Having achieved the self-imposed goal of gaining a UCI license within their first five years, Peter’s Pedal Heaven squad is reluctant to give up without a fight. Peter says real satisfaction would lie in switching on the television in two years’ time and seeing a former Pedal Heaven rider competing in one of the sport’s biggest races.
Shop stars
Porter, Wiggins, Doull, Dibben, McLay, Geoghegan Hart, Carthy… the line of riders produced by shop teams has real pedigree. While we’ve focused on three of the biggest here, the list of small, independent shops supporting teams and individuals is lengthy. Broaden the definition to online retailers, and the list grows again.
The advent of the British Cycling Academy has reconfigured the landscape for young, talented amateurs, and while it may at first glance appear to represent a creaming off of the talent once available to shops, for Pete Hargroves at least, it has presented no real problem.

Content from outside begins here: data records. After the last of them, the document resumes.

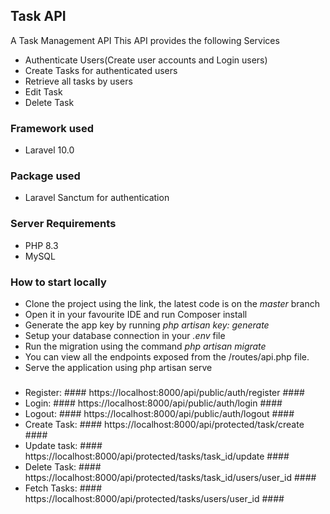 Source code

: ## Task API

A Task Management API
This API provides the following Services

- Authenticate Users(Create user accounts and Login users)
- Create Tasks for authenticated users
- Retrieve all tasks by users
- Edit Task
- Delete Task

### Framework used
- Laravel 10.0

### Package used
- Laravel Sanctum for authentication

### Server Requirements
- PHP 8.3
- MySQL
 
### How to start locally
- Clone the project using the link, the latest code is on the *master* branch
- Open it in your favourite IDE and run Composer install
- Generate the app key by running *php artisan key: generate*
- Setup your database connection in your *.env* file
- Run the migration using the command *php artisan migrate*
- You can view all the endpoints exposed from the /routes/api.php file.
- Serve the application using php artisan serve

###  
- Register: #### https://localhost:8000/api/public/auth/register ####
- Login: #### https://localhost:8000/api/public/auth/login ####
- Logout: #### https://localhost:8000/api/public/auth/logout ####
- Create Task: #### https://localhost:8000/api/protected/task/create ####
- Update task: #### https://localhost:8000/api/protected/tasks/task_id/update ####
- Delete Task: #### https://localhost:8000/api/protected/tasks/task_id/users/user_id ####
- Fetch Tasks: #### https://localhost:8000/api/protected/tasks/users/user_id ####


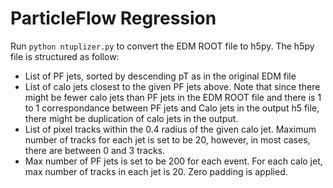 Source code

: # ParticleFlow Regression

Run `python ntuplizer.py` to convert the EDM ROOT file to h5py.
The h5py file is structured as follow:
- List of PF jets, sorted by descending pT as in the original EDM file
- List of calo jets closest to the given PF jets above. Note that since there might be fewer calo jets than PF jets in the EDM ROOT file and there is 1 to 1 correspondance between PF jets and Calo jets in the output h5 file, there might be duplication of calo jets in the output.
- List of pixel tracks within the 0.4 radius of the given calo jet. Maximum number of tracks for each jet is set to be 20, however, in most cases, there are between 0 and 3 tracks.
- Max number of PF jets is set to be 200 for each event. For each calo jet, max number of tracks in each jet is 20. Zero padding is applied.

“We just worked with it,” he says, pointing out that McLay was enrolled on the Academy programme when he won the 2010 Junior Tour of Wales in Hargroves colours.
Young British riders now have many routes to the top and while the Academy naturally claims the plaudits that accompany Olympic success, it is equally important to recognise the endeavours of those closer to the grass roots of the sport
Shop teams have long been part of cycling’s foundations, giving generously to support riders for the love of the sport. The most successful become part of the fabric of the sport, as Condor and Hargroves have shown. Those, like Pedal Heaven, who seek to emulate them deserve our admiration.